The World’s Largest-Ever Dam Removal Project Kicks Off in Northern California

Work has officially begun on the world’s largest-ever dam-removal project, which also marks the biggest salmon restoration project to date. The Lower Klamath Hydropower Project comprises four dams, and their removal will help restore 38 miles of upstream habitat to a more natural state. The project, authorized by the Federal Energy Regulatory Commission (FERC), began with construction work on March 10 to provide access for heavy equipment.

The smallest of the four dams, Copco No. 2, will be demolished first, with work starting in June and continuing through September. The drawdown of reservoirs behind the other three dams (J.C. Boyle, Iron Gate, and Copco No. 1) will begin in January 2024. The controlled release of water will allow the reservoirs to be emptied without causing flooding. An estimated five to seven million cubic yards of sediment will be released, roughly equivalent to the annual sediment transport of the Klamath River.

The Klamath River Renewal Corporation (KRRC) has committed to long-term monitoring and is prepared to address any issues resulting from sediment deposition. After the reservoirs are emptied, the river will be redirected using diversion tunnels, allowing dam infrastructure to be removed from a dry river channel. By the end of 2024, all four dams will be removed, and the Klamath River will be restored to a free-flowing condition.

The restoration work, managed by Texas-based firm RES (Resource Environmental Solutions), will involve stabilizing reservoir sediment through the reestablishment of native vegetation and creating high-quality habitat for returning salmon. In collaboration with the Karuk and Yurok tribes, RES has collected around 17 billion native seeds from the Klamath Basin to be used for sediment stabilization following dam removal. These seeds will form the foundation for regrowth of native vegetation in the area.

In addition to the main Klamath River, restoration work will focus on priority tributaries. Banks will be graded, and wood and rock habitat features will be installed to collect spawning gravels. Approximately 400 miles of fish habitat, including the main stem Klamath, creeks, and tributaries, will be restored as a result of dam removal.

Wendy Ferris, a KRRC board member appointed by the Karuk Tribe, expressed the deep connection local tribes have with the Klamath River Basin and the significance of restoring the river ecosystem for them. The project represents the first phase of bringing back their religion to a healthy state, living in balance with the land and maintaining a healthy community.

This monumental project, which has taken decades to achieve, will help restore a vital ecosystem and support the cultural and spiritual well-being of the local tribes who have lived in harmony with the land for thousands of years.

Active NorCal

Telling the Stories of Northern California

23 Comments

  1. Does this project impact water resources for humans? With years of drought I believe this is a valid concern. Thank you for your time and attention

    1. I think the health of the land and the salmon is more important to saving the environment right now. In B.C. Canada we have water restrictions and metered water, so we pay by how much we use. In Surrey, with over 500,000 people our water conservation has helped enormously, and we don’t have the water problems you have in California! Time to start cutting back on water usage, which is the best way to deal with any water problems. We can only water on 2 days a week, I have 3 water barrels, so I don’t have to water by tap until the middle of summer! Every little bit helps.
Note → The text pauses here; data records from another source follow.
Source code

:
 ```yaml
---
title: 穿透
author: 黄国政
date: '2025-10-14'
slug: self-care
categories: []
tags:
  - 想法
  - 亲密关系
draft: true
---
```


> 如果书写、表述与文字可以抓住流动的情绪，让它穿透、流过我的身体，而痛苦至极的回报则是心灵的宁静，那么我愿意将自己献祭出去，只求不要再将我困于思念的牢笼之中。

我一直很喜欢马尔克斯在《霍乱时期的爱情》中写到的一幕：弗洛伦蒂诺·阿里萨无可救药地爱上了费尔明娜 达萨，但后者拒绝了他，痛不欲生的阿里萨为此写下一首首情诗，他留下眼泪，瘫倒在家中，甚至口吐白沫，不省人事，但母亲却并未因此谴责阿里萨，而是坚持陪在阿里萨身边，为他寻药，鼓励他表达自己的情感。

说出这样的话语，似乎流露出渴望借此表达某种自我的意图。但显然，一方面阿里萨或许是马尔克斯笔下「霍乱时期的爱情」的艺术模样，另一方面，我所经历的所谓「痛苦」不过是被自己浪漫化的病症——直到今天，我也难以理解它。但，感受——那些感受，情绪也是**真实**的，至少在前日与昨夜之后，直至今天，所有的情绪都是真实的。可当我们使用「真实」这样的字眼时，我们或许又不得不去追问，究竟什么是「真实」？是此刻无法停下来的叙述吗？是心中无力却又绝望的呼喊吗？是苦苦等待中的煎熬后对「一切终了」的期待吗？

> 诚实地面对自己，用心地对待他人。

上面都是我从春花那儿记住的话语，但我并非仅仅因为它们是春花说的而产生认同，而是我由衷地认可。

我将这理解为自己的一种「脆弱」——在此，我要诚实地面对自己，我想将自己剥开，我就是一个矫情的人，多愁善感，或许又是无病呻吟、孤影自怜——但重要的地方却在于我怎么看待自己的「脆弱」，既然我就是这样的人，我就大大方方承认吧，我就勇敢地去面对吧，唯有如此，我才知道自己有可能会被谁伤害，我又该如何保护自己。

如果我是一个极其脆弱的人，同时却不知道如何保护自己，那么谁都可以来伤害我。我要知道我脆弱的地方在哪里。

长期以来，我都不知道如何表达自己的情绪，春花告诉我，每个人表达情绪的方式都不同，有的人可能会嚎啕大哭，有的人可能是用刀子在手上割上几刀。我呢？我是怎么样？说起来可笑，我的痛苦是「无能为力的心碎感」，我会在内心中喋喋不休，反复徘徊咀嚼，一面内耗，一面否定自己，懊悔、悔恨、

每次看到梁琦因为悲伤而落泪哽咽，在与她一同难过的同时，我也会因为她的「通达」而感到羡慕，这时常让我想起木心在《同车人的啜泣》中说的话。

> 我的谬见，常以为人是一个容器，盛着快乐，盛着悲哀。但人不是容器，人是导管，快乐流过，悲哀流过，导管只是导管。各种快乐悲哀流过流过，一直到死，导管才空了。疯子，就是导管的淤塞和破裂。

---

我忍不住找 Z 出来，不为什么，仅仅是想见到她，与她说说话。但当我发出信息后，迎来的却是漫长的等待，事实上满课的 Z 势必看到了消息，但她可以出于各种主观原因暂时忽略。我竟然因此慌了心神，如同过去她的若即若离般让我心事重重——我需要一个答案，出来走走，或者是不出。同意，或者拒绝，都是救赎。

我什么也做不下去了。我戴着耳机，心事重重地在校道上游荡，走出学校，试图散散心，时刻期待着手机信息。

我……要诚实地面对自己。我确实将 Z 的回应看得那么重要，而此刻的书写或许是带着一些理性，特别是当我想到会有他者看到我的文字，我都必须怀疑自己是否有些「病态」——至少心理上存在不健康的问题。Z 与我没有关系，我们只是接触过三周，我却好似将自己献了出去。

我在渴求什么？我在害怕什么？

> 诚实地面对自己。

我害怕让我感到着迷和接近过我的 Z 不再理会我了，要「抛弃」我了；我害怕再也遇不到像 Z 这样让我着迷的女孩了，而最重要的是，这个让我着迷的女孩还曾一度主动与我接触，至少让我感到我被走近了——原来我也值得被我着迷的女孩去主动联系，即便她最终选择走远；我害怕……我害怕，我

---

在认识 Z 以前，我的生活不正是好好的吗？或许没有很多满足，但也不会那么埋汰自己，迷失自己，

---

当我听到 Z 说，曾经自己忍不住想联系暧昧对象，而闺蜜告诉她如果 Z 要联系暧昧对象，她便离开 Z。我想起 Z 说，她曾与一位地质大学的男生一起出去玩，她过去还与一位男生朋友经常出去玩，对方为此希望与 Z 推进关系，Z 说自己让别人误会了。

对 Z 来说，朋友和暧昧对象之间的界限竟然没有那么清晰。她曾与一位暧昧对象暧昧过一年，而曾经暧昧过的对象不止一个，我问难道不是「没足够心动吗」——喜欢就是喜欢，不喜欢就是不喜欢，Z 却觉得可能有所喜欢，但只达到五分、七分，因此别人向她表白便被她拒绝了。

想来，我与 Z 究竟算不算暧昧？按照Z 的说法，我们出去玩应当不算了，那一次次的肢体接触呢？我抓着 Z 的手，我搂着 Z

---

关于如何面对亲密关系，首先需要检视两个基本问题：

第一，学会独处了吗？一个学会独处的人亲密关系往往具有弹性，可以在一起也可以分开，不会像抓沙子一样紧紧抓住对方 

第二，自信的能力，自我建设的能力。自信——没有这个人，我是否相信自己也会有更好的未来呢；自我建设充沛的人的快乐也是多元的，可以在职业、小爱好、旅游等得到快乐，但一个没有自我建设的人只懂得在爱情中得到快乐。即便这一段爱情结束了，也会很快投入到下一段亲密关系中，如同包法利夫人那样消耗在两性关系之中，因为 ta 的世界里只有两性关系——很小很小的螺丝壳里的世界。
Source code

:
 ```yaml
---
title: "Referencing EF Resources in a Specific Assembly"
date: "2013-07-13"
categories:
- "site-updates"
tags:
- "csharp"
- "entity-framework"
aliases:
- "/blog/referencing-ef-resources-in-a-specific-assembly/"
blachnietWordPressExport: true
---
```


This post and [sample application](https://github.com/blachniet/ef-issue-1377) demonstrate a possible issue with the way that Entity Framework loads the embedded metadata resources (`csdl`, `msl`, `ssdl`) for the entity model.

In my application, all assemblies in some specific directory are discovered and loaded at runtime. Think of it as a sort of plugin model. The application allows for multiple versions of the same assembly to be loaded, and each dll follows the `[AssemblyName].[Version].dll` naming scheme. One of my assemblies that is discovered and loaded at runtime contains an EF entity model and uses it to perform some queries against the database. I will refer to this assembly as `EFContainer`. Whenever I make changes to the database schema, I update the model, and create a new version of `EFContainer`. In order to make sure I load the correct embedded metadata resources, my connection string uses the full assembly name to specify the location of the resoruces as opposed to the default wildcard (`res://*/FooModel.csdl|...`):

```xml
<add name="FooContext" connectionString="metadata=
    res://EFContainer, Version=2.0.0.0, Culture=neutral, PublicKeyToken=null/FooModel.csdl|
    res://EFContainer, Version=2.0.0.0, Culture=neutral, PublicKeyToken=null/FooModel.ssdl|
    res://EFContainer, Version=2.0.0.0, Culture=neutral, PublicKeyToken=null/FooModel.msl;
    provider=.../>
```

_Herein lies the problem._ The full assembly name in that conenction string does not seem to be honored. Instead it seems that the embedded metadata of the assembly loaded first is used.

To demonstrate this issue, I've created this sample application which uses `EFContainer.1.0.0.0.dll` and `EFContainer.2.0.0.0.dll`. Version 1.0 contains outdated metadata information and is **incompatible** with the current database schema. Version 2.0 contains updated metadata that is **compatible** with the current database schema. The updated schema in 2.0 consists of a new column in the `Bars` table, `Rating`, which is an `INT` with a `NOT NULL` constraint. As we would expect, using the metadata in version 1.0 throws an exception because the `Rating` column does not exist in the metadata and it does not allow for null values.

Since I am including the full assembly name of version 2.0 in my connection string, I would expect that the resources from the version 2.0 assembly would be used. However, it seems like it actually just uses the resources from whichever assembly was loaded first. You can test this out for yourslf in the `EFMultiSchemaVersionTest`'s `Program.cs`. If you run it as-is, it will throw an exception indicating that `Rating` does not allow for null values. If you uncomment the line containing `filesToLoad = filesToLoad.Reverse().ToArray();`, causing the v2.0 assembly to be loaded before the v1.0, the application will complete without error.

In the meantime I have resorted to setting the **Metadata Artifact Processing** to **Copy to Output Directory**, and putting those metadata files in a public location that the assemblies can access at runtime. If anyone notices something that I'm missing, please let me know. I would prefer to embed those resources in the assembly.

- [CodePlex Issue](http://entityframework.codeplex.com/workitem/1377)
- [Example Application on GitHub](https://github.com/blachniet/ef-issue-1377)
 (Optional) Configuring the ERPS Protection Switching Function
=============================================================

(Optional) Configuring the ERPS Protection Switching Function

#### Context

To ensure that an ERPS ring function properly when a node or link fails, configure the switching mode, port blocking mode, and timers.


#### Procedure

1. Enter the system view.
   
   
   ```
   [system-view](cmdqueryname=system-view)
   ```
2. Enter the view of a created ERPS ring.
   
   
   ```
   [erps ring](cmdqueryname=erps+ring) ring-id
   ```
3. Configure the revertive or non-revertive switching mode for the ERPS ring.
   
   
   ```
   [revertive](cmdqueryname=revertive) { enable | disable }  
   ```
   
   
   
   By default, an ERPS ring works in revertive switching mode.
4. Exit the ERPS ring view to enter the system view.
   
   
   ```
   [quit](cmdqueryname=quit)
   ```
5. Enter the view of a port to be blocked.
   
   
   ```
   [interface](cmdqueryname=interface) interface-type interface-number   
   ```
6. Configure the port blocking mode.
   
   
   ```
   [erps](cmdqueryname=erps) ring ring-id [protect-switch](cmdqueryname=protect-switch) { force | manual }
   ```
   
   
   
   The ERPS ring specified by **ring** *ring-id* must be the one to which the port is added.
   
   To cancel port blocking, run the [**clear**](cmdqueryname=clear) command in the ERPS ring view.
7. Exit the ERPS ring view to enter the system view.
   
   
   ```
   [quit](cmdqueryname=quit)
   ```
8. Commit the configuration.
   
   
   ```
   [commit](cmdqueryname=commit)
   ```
    2. You are about 20 years too late. This has been studied over and over and over. Look up the history if you’re really interested

  2. Absolutely the stupidest idea that politicians have ever had, under this leadership America is completely doomed. Wait and see.

  3. I think it all bull shit what are you going to do when we have Fires up in that area let it burn everyone’s houses down so they have to start all over in there lives

  4. After this is completed you will get to see why these dams were installed in the first place. Dams were built to stop floods. Look back at Porterville CA and what happened years ago that wiped out a hole town.

  5. Native American people don’t live off the land anymore is the problem go look in there freezer and see they are eating the same thing everyone else is garbage Walmart food salmon don’t run that part of the river because they never did well not in a very long time and if you want salmon to run the river that far up then your going to have to use farm grown fish because natural salmon return to where they were born and how many people have to suffer from the impact of emptying the lakes and destroying 4 natural clean energy producing damns that create hydroelectric energy for approximately 78000 homes this is all a scam and to all my native friends when was the last time you benefited when the government was involved you are being played again think about it elders you should know better the government has got you all fooled ask what are they really getting out of it I know it feels like you are winning the fight that you have fought for so long but really it’s the government have you forgotten about the past if so you deserve to repeat it

  6. So how many generations of salmon have not gone all the way to the end of these rivers since these dams were built?
    Dozens, I’ll bet. So why would any new salmon know to go there? Don’t think they would.
    And it won’t be pretty downstream when the uncontrolled rivers flood during similar wet years like we have now.

  7. What happens when they get thirsty? Where has common sense gone in this State? we are going to hell in a hand basket!